Task to complete |
Among the records below, find the lines that hold the word "flow" and report how many there are, with no other words.

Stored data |
★ ★ ★ ★
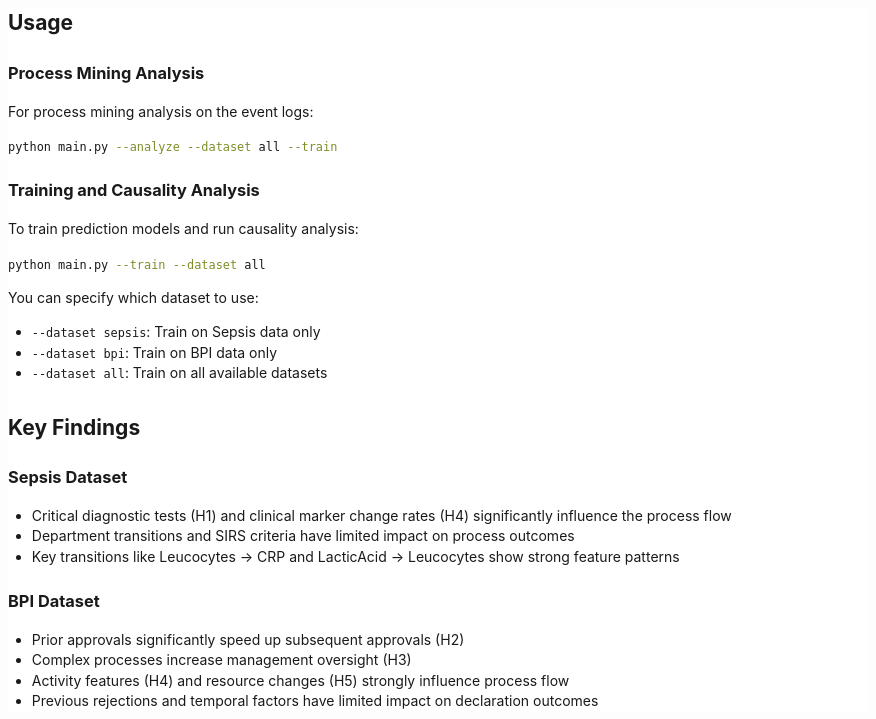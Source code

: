 ## Usage

### Process Mining Analysis

For process mining analysis on the event logs:

```bash
python main.py --analyze --dataset all --train
```

### Training and Causality Analysis

To train prediction models and run causality analysis:

```bash
python main.py --train --dataset all
```

You can specify which dataset to use:
- `--dataset sepsis`: Train on Sepsis data only
- `--dataset bpi`: Train on BPI data only
- `--dataset all`: Train on all available datasets

## Key Findings

### Sepsis Dataset
- Critical diagnostic tests (H1) and clinical marker change rates (H4) significantly influence the process flow
- Department transitions and SIRS criteria have limited impact on process outcomes
- Key transitions like Leucocytes → CRP and LacticAcid → Leucocytes show strong feature patterns

### BPI Dataset
- Prior approvals significantly speed up subsequent approvals (H2)
- Complex processes increase management oversight (H3)
- Activity features (H4) and resource changes (H5) strongly influence process flow
- Previous rejections and temporal factors have limited impact on declaration outcomes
★ ★ ★ ★
Written solution |
2